Para saber se um dentista tem mesmo diploma e quais são suas especialidades, é possível fazer uma busca no site do Conselho Regional de Odontologia do seu Estado pelo número do CRO ou pelo nome completo do profissional.
Entenda o caso de Isadora
De acordo com os pais de Isadora, que foram escutados pelo Fantástico em uma reportagem veiculada neste domingo, 16, a jovem passou por um procedimento de extração de dois dentes do siso no lado direito da boca em março deste ano e teve inchaço e dores normais para esse tipo de procedimento.
Já em 19 de abril, quando passou pela segunda cirurgia para a extração dos dois dentes do siso do lado esquerdo da boca, a situação foi diferente. Dois dias depois do procedimento, em 21 de abril, ela se queixou aos pais de que não estava conseguindo dormir tamanha a dor que sentia na região.
“Ela já foi no nosso quarto gritando de dor e falando: ‘não aguento mais, não aguento mais’. A dentista me acalmou e falou: ‘isso é previsto, calma, vamos trocar o antibiótico (...) ela teve falta de ar””, disse a mãe à reportagem. Os dois procedimentos foram feitos em uma clínica odontológica de Porto Feliz não identificada.
No mesmo dia, Isadora teve episódios de vômitos e a família decidiu então levá-la a um hospital. Ela precisava ser atendida por um especialista bucomaxilofacial, responsável por esse tipo de quadro. Segundo a família, só no dia seguinte, por volta das 11h, Isadora foi atendida pelo especialista.
O quadro de infecção já era grave e a jovem precisou passar por cirurgia de drenagem no local da extração. Durante o procedimento, teve uma parada cardíaca que durou quase quatro minutos.
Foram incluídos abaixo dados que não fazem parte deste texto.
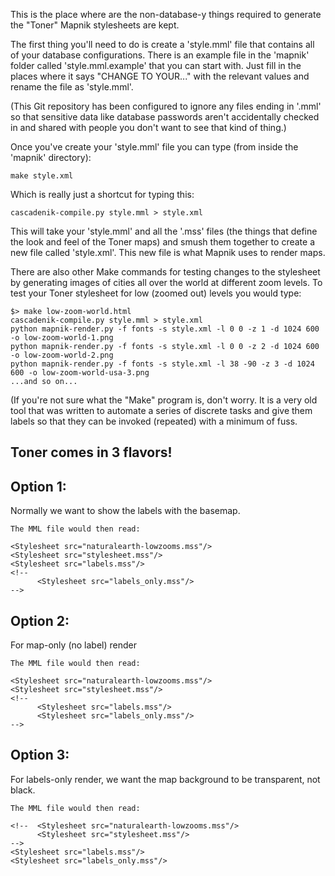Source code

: This is the place where are the non-database-y things required to generate the
"Toner" Mapnik stylesheets are kept.

The first thing you'll need to do is create a 'style.mml' file that contains all
of your database configurations. There is an example file in the 'mapnik' folder
called 'style.mml.example' that you can start with. Just fill in the places
where it says "CHANGE TO YOUR..." with the relevant values and rename the file
as 'style.mml'.

(This Git repository has been configured to ignore any files ending in '.mml' so
that sensitive data like database passwords aren't accidentally checked in and
shared with people you don't want to see that kind of thing.)

Once you've create your 'style.mml' file you can type (from inside the 'mapnik'
directory):

	make style.xml

Which is really just a shortcut for typing this:

	cascadenik-compile.py style.mml > style.xml

This will take your 'style.mml' and all the '.mss' files (the things that define
the look and feel of the Toner maps) and smush them together to create a new
file called 'style.xml'. This new file is what Mapnik uses to render maps.

There are also other Make commands for testing changes to the stylesheet by
generating images of cities all over the world at different zoom levels. To test
your Toner stylesheet for low (zoomed out) levels you would type:

	$> make low-zoom-world.html
	cascadenik-compile.py style.mml > style.xml
	python mapnik-render.py -f fonts -s style.xml -l 0 0 -z 1 -d 1024 600 -o low-zoom-world-1.png
	python mapnik-render.py -f fonts -s style.xml -l 0 0 -z 2 -d 1024 600 -o low-zoom-world-2.png
	python mapnik-render.py -f fonts -s style.xml -l 38 -90 -z 3 -d 1024 600 -o low-zoom-world-usa-3.png
	...and so on...

(If you're not sure what the "Make" program is, don't worry. It is a very old
tool that was written to automate a series of discrete tasks and give them
labels so that they can be invoked (repeated) with a minimum of fuss.

Toner comes in 3 flavors!
--

Option 1:
---
Normally we want to show the labels with the basemap. 

    The MML file would then read:
     
    <Stylesheet src="naturalearth-lowzooms.mss"/>
    <Stylesheet src="stylesheet.mss"/> 
    <Stylesheet src="labels.mss"/>
    <!-- 
          <Stylesheet src="labels_only.mss"/>  
    -->
     
Option 2: 
---
For map-only (no label) render
    
    The MML file would then read:
     
    <Stylesheet src="naturalearth-lowzooms.mss"/>
    <Stylesheet src="stylesheet.mss"/> 
    <!-- 
          <Stylesheet src="labels.mss"/>
          <Stylesheet src="labels_only.mss"/>  
    -->
     
Option 3:
---
For labels-only render, we want the map background to be transparent, not black.

    The MML file would then read:
         
    <!--  <Stylesheet src="naturalearth-lowzooms.mss"/>
          <Stylesheet src="stylesheet.mss"/> 
    -->
    <Stylesheet src="labels.mss"/>
    <Stylesheet src="labels_only.mss"/>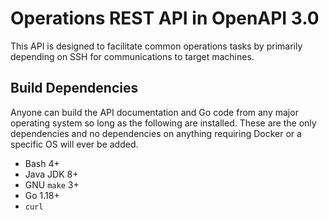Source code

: # Operations REST API in OpenAPI 3.0

This API is designed to facilitate common operations tasks by primarily
depending on SSH for communications to target machines.

## Build Dependencies

Anyone can build the API documentation and Go code from any major
operating system so long as the following are installed. These are the
only dependencies and no dependencies on anything requiring Docker or a
specific OS will ever be added.

* Bash 4+
* Java JDK 8+
* GNU `make` 3+
* Go 1.18+
* `curl`

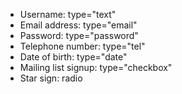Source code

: - Username: type="text"
- Email address: type="email"
- Password: type="password"
- Telephone number: type="tel"
- Date of birth: type="date"
- Mailing list signup: type="checkbox"
- Star sign: radio

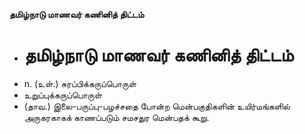 **தமிழ்நாடு மாணவர் கணினித் திட்டம்**
- # தமிழ்நாடு மாணவர் கணினித் திட்டம்
- n. (உள்.) சுரப்பிக்கருப்பொருள்
- உறுப்புக்கருப்பொருள்
- (தாவ.) இலை-பருப்பு-பழச்சதை போன்ற மென்பகுதிகளின் உயிர்மங்களில் அருகரகாகக் காணப்படும் சமசதுர மென்பதக் கூறு.

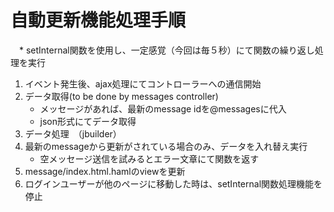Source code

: # 自動更新機能処理手順
　* setInternal関数を使用し、一定感覚（今回は毎５秒）にて関数の繰り返し処理を実行

 1. イベント発生後、ajax処理にてコントローラーへの通信開始
 2. データ取得(to be done by messages controller)
    * メッセージがあれば、最新のmessage idを@messagesに代入  
    * json形式にてデータ取得
 3. データ処理　（jbuilder）
 4. 最新のmessageから更新がされている場合のみ、データを入れ替え実行
    * 空メッセージ送信を試みるとエラー文章にて関数を返す
 5. message/index.html.hamlのviewを更新
 6. ログインユーザーが他のページに移動した時は、setInternal関数処理機能を停止
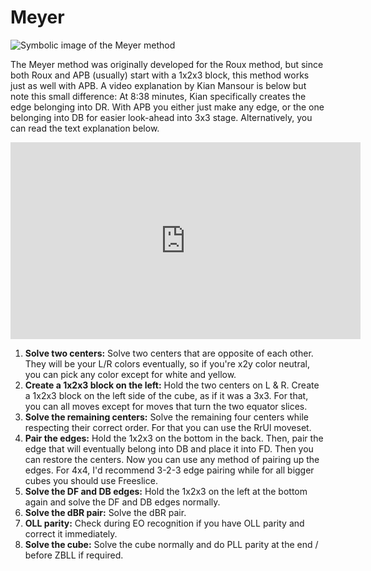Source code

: # Meyer
<image class="right" alt="Symbolic image of the Meyer method" src="/images/yau/meyer/meyer.png">

The Meyer method was originally developed for the Roux method, but since both Roux and APB (usually) start with a 1x2x3 block, this method works just as well with APB. A video explanation by Kian Mansour is below but note this small difference: At 8:38 minutes, Kian specifically creates the edge belonging into DR. With APB you either just make any edge, or the one belonging into DB for easier look-ahead into 3x3 stage. Alternatively, you can read the text explanation below.
<iframe width="560" height="315" src="https://www.youtube-nocookie.com/embed/-L86AodUUzE?si=H9xOX638yAuLJDF_" title="YouTube video player" frameborder="0" allow="accelerometer; autoplay; clipboard-write; encrypted-media; gyroscope; picture-in-picture; web-share" referrerpolicy="strict-origin-when-cross-origin" allowfullscreen></iframe>

1. **Solve two centers:** Solve two centers that are opposite of each other. They will be your L/R colors eventually, so if you're x2y color neutral, you can pick any color except for white and yellow.
2. **Create a 1x2x3 block on the left:** Hold the two centers on L & R. Create a 1x2x3 block on the left side of the cube, as if it was a 3x3. For that, you can all moves except for moves that turn the two equator slices.
3. **Solve the remaining centers:** Solve the remaining four centers while respecting their correct order. For that you can use the RrUl moveset.
4. **Pair the edges:** Hold the 1x2x3 on the bottom in the back. Then, pair the edge that will eventually belong into DB and place it into FD. Then you can restore the centers. Now you can use any method of pairing up the edges. For 4x4, I'd recommend 3-2-3 edge pairing while for all bigger cubes you should use Freeslice.
5. **Solve the DF and DB edges:** Hold the 1x2x3 on the left at the bottom again and solve the DF and DB edges normally.
6. **Solve the dBR pair:** Solve the dBR pair.
7. **OLL parity:** Check during EO recognition if you have OLL parity and correct it immediately.
8. **Solve the cube:** Solve the cube normally and do PLL parity at the end / before ZBLL if required.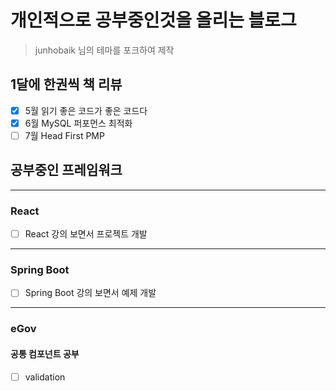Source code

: # 개인적으로 공부중인것을 올리는 블로그

> junhobaik 님의 테마를 포크하여 제작

## 1달에 한권씩 책 리뷰

- [x] 5월 읽기 좋은 코드가 좋은 코드다
- [x] 6월 MySQL 퍼포먼스 최적화
- [ ] 7월 Head First PMP

## 공부중인 프레임워크

---

### React

- [ ] React 강의 보면서 프로젝트 개발

---

### Spring Boot

- [ ] Spring Boot 강의 보면서 예제 개발

---

### eGov

#### 공통 컴포넌트 공부

- [ ] validation
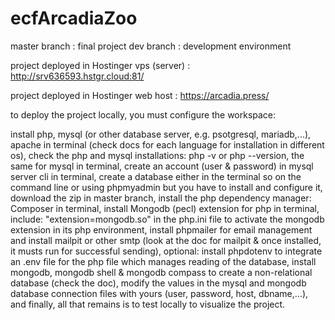# ecfArcadiaZoo
master branch : final project
dev branch : development environment

project deployed in Hostinger vps (server) : http://srv636593.hstgr.cloud:81/

project deployed in Hostinger web host : https://arcadia.press/

to deploy the project locally, you must configure the workspace: 

install php, mysql (or other database server, e.g. psotgresql, mariadb,...), apache in terminal (check docs for each language for installation in different os),
check the php and mysql installations: php -v or php --version, the same for mysql in terminal,
create an account (user & password) in mysql server cli in terminal,
create a database either in the terminal so on the command line or using phpmyadmin but you have to install and configure it,
download the zip in master branch,
install the php dependency manager: Composer in terminal,
install Mongodb (pecl) extension for php in terminal,
include: "extension=mongodb.so" in the php.ini file to activate the mongodb extension in its php environment,
install phpmailer for email management and install mailpit or other smtp (look at the doc for mailpit & once installed, it musts run for successful sending),
optional: install phpdotenv to integrate an .env file for the php file which manages reading of the database,
install mongodb, mongodb shell & mongodb compass to create a non-relational database (check the doc),
modify the values ​​in the mysql and mongodb database connection files with yours (user, password, host, dbname,...),
and finally, all that remains is to test locally to visualize the project.
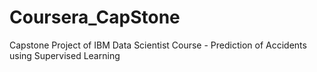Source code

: # Coursera_CapStone
Capstone Project of IBM Data Scientist Course - Prediction of Accidents using Supervised Learning
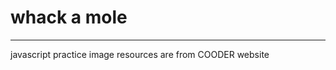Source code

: # whack a mole
---------------------------------
javascript practice
image resources are from COODER website
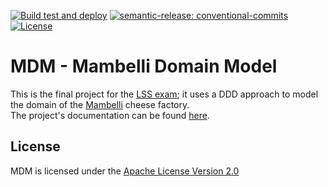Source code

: [![Build test and deploy](https://github.com/atedeg/mdm/actions/workflows/ci.yml/badge.svg?branch=main)](https://github.com/atedeg/mdm/actions/workflows/ci.yml)
[![semantic-release: conventional-commits](https://img.shields.io/badge/semantic--release-conventional_commits-e10098?logo=semantic-release)](https://github.com/semantic-release/semantic-release)
[![License](https://img.shields.io/badge/License-Apache_2.0-blue.svg)](https://opensource.org/licenses/Apache-2.0)

# MDM - Mambelli Domain Model
This is the final project for the [LSS exam](https://www.unibo.it/it/didattica/insegnamenti/insegnamento/2021/412677); it uses a DDD approach to model the domain of the [Mambelli](https://www.mambelli.com/it/) cheese factory.  
The project's documentation can be found [here](https://atedeg.dev/mdm/_docs/index.html).

## License
MDM is licensed under the [Apache License Version 2.0](https://www.apache.org/licenses/LICENSE-2.0)
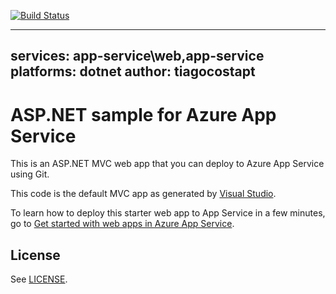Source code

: [![Build Status](https://dev.azure.com/2kemo2sabe/BuildASPNETwithNET/_apis/build/status%2FM10vir.app-service-web-dotnet-get-started?branchName=main)](https://dev.azure.com/2kemo2sabe/BuildASPNETwithNET/_build/latest?definitionId=15&branchName=main)




---
services: app-service\web,app-service
platforms: dotnet
author: tiagocostapt
---

# ASP.NET sample for Azure App Service

This is an ASP.NET MVC web app that you can deploy to Azure App Service using Git. 

This code is the default MVC app as generated by 
[Visual Studio](https://www.visualstudio.com/products/visual-studio-community-vs).

To learn how to deploy this starter web app to App Service in a few minutes, go to 
[Get started with web apps in Azure App Service](https://azure.microsoft.com/en-us/documentation/articles/app-service-web-get-started/). 

## License

See [LICENSE](LICENSE).
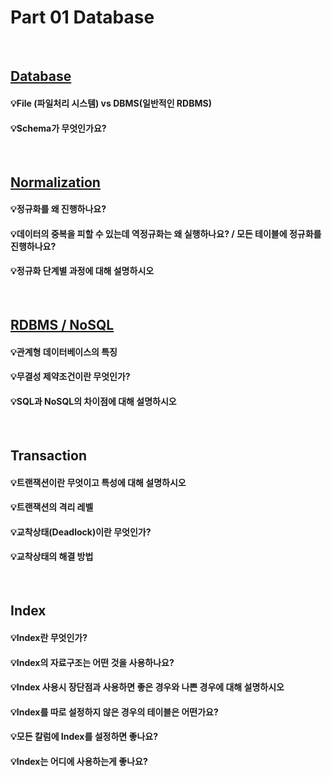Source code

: # Part 01 Database

<br>

## [Database](./Database.md)

#### 💡File (파일처리 시스템) vs DBMS(일반적인 RDBMS)

#### 💡Schema가 무엇인가요?

<br>

## [Normalization](./Normalization.md)

#### 💡정규화를 왜 진행하나요?

#### 💡데이터의 중복을 피할 수 있는데 역정규화는 왜 실행하나요? / 모든 테이블에 정규화를 진행하나요?

#### 💡정규화 단계별 과정에 대해 설명하시오

<br>

## [RDBMS / NoSQL](./RDBMS,NoSQL.md)

#### 💡관계형 데이터베이스의 특징

#### 💡무결성 제약조건이란 무엇인가?

#### 💡SQL과 NoSQL의 차이점에 대해 설명하시오

<br>

## Transaction

#### 💡트랜잭션이란 무엇이고 특성에 대해 설명하시오

#### 💡트랜잭션의 격리 레벨

#### 💡교착상태(Deadlock)이란 무엇인가?

#### 💡교착상태의 해결 방법

<br>

## Index

#### 💡Index란 무엇인가?

#### 💡Index의 자료구조는 어떤 것을 사용하나요?

#### 💡Index 사용시 장단점과 사용하면 좋은 경우와 나쁜 경우에 대해 설명하시오

#### 💡Index를 따로 설정하지 않은 경우의 테이블은 어떤가요?

#### 💡모든 칼럼에 Index를 설정하면 좋나요?

#### 💡Index는 어디에 사용하는게 좋나요?
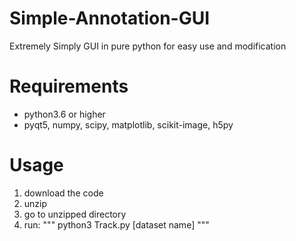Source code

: # Simple-Annotation-GUI
Extremely Simply GUI in pure python for easy use and modification

# Requirements
- python3.6 or higher
- pyqt5, numpy, scipy, matplotlib, scikit-image, h5py

# Usage
1. download the code
2. unzip
3. go to unzipped directory
4. run:
"""
python3 Track.py [dataset name]
"""







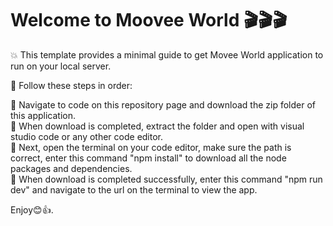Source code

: # Welcome to Moovee World 🎬🎬🎬

💥 This template provides a minimal guide to get Movee World application to run on your local server.

📌 Follow these steps in order:

🚀 Navigate to code on this repository page and download the zip folder of this application. <br>
🚀 When download is completed, extract the folder and open with visual studio code or any other code editor. <br>
🚀 Next, open the terminal on your code editor, make sure the path is correct, enter this command "npm install" to download all the node packages and dependencies. <br>
🚀 When download is completed successfully, enter this command "npm run dev" and navigate to the url on the terminal to view the app.

Enjoy😊👍.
Em seguida, foi levada para a UTI, mas teve outra parada cardíaca e morreu às 6h15 do dia 23 de abril.
Revoltados com a morte rápida e inesperada da filha, os pais de Isadora levaram o caso às redes sociais e reuniram mais de 60 mil assinaturas em um pedido para criação de uma normativa para a extração do siso, com o objetivo de prevenir que quadros como este voltem a se repetir. Eles acreditam que não foram informados corretamente sobre os riscos e cuidados necessários.
Em nota enviada ao Estadão, o Hospital Modelo de Sorocaba, onde Isadora foi atendida, disse que ela foi submetida a uma bateria de exames que constatou um quadro já grave de infecção. A unidade de saúde afirma que a jovem foi medicada com “antibiótico venoso de atuação ampla e potência elevada”, mas, mesmo assim, seu estado se agravou para infecção generalizada.
Segundo o hospital, o profissional que realizou a cirurgia é especializado em operações bucomaxilares e que o procedimento seguiu todas as normas. Após o procedimento, “Isabela foi transferida para internação na UTI. Todos os profissionais, equipamentos e medicamentos necessários foram empregados na tentativa de recuperar seu quadro clínico. A direção do Hospital Modelo e suas equipes reafirmam o apoio à família de Isadora e sua luta”, finaliza a nota.
A dentista que atendeu Isadora, cujo nome não foi divulgado, disse à TV Globo que todas as medidas pré e pós-operatórias foram tomadas, que deu as devidas orientações à família e que lamenta o ocorrido.